* Task item
Please count the lines in the entries below that include the word "Remote", and give only the number.

Dataset excerpts
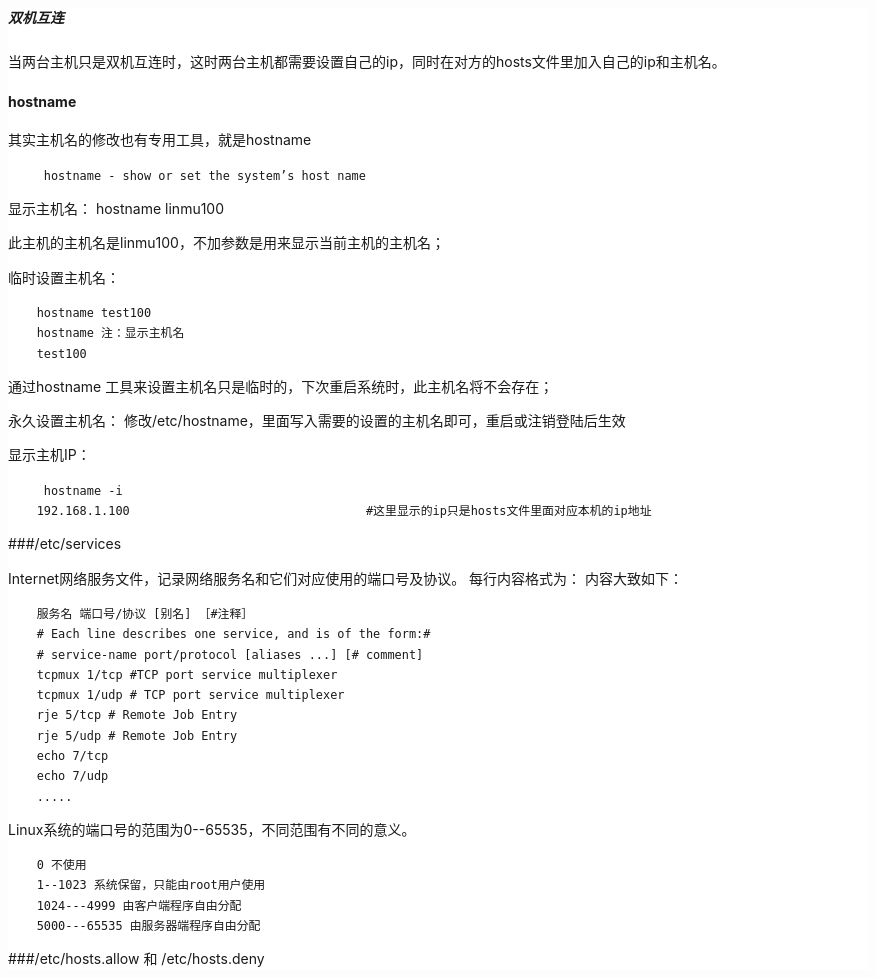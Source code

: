 ##### 双机互连

当两台主机只是双机互连时，这时两台主机都需要设置自己的ip，同时在对方的hosts文件里加入自己的ip和主机名。

#### hostname

其实主机名的修改也有专用工具，就是hostname

         hostname - show or set the system’s host name

显示主机名：
         hostname
        linmu100

此主机的主机名是linmu100，不加参数是用来显示当前主机的主机名；

临时设置主机名：

        hostname test100
        hostname 注：显示主机名
        test100

通过hostname 工具来设置主机名只是临时的，下次重启系统时，此主机名将不会存在；

永久设置主机名：
        修改/etc/hostname，里面写入需要的设置的主机名即可，重启或注销登陆后生效

显示主机IP：

         hostname -i
        192.168.1.100                                 #这里显示的ip只是hosts文件里面对应本机的ip地址

###/etc/services

Internet网络服务文件，记录网络服务名和它们对应使用的端口号及协议。 每行内容格式为： 内容大致如下：

        服务名 端口号/协议 [别名] ［#注释］
        # Each line describes one service, and is of the form:#
        # service-name port/protocol [aliases ...] [# comment]
        tcpmux 1/tcp #TCP port service multiplexer
        tcpmux 1/udp # TCP port service multiplexer
        rje 5/tcp # Remote Job Entry
        rje 5/udp # Remote Job Entry
        echo 7/tcp
        echo 7/udp
        .....
Linux系统的端口号的范围为0--65535，不同范围有不同的意义。

        0 不使用
        1--1023 系统保留，只能由root用户使用
        1024---4999 由客户端程序自由分配
        5000---65535 由服务器端程序自由分配

###/etc/hosts.allow 和 /etc/hosts.deny
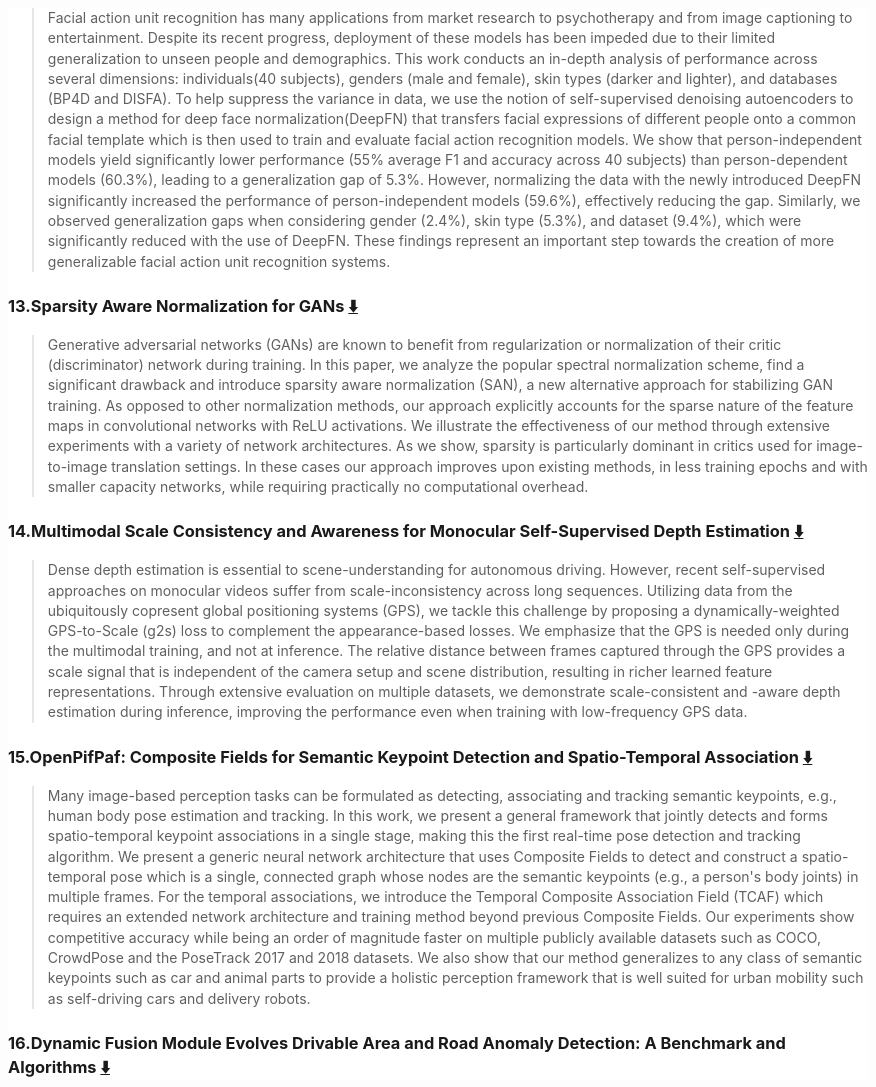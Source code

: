 >  Facial action unit recognition has many applications from market research to psychotherapy and from image captioning to entertainment. Despite its recent progress, deployment of these models has been impeded due to their limited generalization to unseen people and demographics. This work conducts an in-depth analysis of performance across several dimensions: individuals(40 subjects), genders (male and female), skin types (darker and lighter), and databases (BP4D and DISFA). To help suppress the variance in data, we use the notion of self-supervised denoising autoencoders to design a method for deep face normalization(DeepFN) that transfers facial expressions of different people onto a common facial template which is then used to train and evaluate facial action recognition models. We show that person-independent models yield significantly lower performance (55% average F1 and accuracy across 40 subjects) than person-dependent models (60.3%), leading to a generalization gap of 5.3%. However, normalizing the data with the newly introduced DeepFN significantly increased the performance of person-independent models (59.6%), effectively reducing the gap. Similarly, we observed generalization gaps when considering gender (2.4%), skin type (5.3%), and dataset (9.4%), which were significantly reduced with the use of DeepFN. These findings represent an important step towards the creation of more generalizable facial action unit recognition systems.      
### 13.Sparsity Aware Normalization for GANs  [ :arrow_down: ](https://arxiv.org/pdf/2103.02458.pdf)
>  Generative adversarial networks (GANs) are known to benefit from regularization or normalization of their critic (discriminator) network during training. In this paper, we analyze the popular spectral normalization scheme, find a significant drawback and introduce sparsity aware normalization (SAN), a new alternative approach for stabilizing GAN training. As opposed to other normalization methods, our approach explicitly accounts for the sparse nature of the feature maps in convolutional networks with ReLU activations. We illustrate the effectiveness of our method through extensive experiments with a variety of network architectures. As we show, sparsity is particularly dominant in critics used for image-to-image translation settings. In these cases our approach improves upon existing methods, in less training epochs and with smaller capacity networks, while requiring practically no computational overhead.      
### 14.Multimodal Scale Consistency and Awareness for Monocular Self-Supervised Depth Estimation  [ :arrow_down: ](https://arxiv.org/pdf/2103.02451.pdf)
>  Dense depth estimation is essential to scene-understanding for autonomous driving. However, recent self-supervised approaches on monocular videos suffer from scale-inconsistency across long sequences. Utilizing data from the ubiquitously copresent global positioning systems (GPS), we tackle this challenge by proposing a dynamically-weighted GPS-to-Scale (g2s) loss to complement the appearance-based losses. We emphasize that the GPS is needed only during the multimodal training, and not at inference. The relative distance between frames captured through the GPS provides a scale signal that is independent of the camera setup and scene distribution, resulting in richer learned feature representations. Through extensive evaluation on multiple datasets, we demonstrate scale-consistent and -aware depth estimation during inference, improving the performance even when training with low-frequency GPS data.      
### 15.OpenPifPaf: Composite Fields for Semantic Keypoint Detection and Spatio-Temporal Association  [ :arrow_down: ](https://arxiv.org/pdf/2103.02440.pdf)
>  Many image-based perception tasks can be formulated as detecting, associating and tracking semantic keypoints, e.g., human body pose estimation and tracking. In this work, we present a general framework that jointly detects and forms spatio-temporal keypoint associations in a single stage, making this the first real-time pose detection and tracking algorithm. We present a generic neural network architecture that uses Composite Fields to detect and construct a spatio-temporal pose which is a single, connected graph whose nodes are the semantic keypoints (e.g., a person's body joints) in multiple frames. For the temporal associations, we introduce the Temporal Composite Association Field (TCAF) which requires an extended network architecture and training method beyond previous Composite Fields. Our experiments show competitive accuracy while being an order of magnitude faster on multiple publicly available datasets such as COCO, CrowdPose and the PoseTrack 2017 and 2018 datasets. We also show that our method generalizes to any class of semantic keypoints such as car and animal parts to provide a holistic perception framework that is well suited for urban mobility such as self-driving cars and delivery robots.      
### 16.Dynamic Fusion Module Evolves Drivable Area and Road Anomaly Detection: A Benchmark and Algorithms  [ :arrow_down: ](https://arxiv.org/pdf/2103.02433.pdf)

* Expected output
2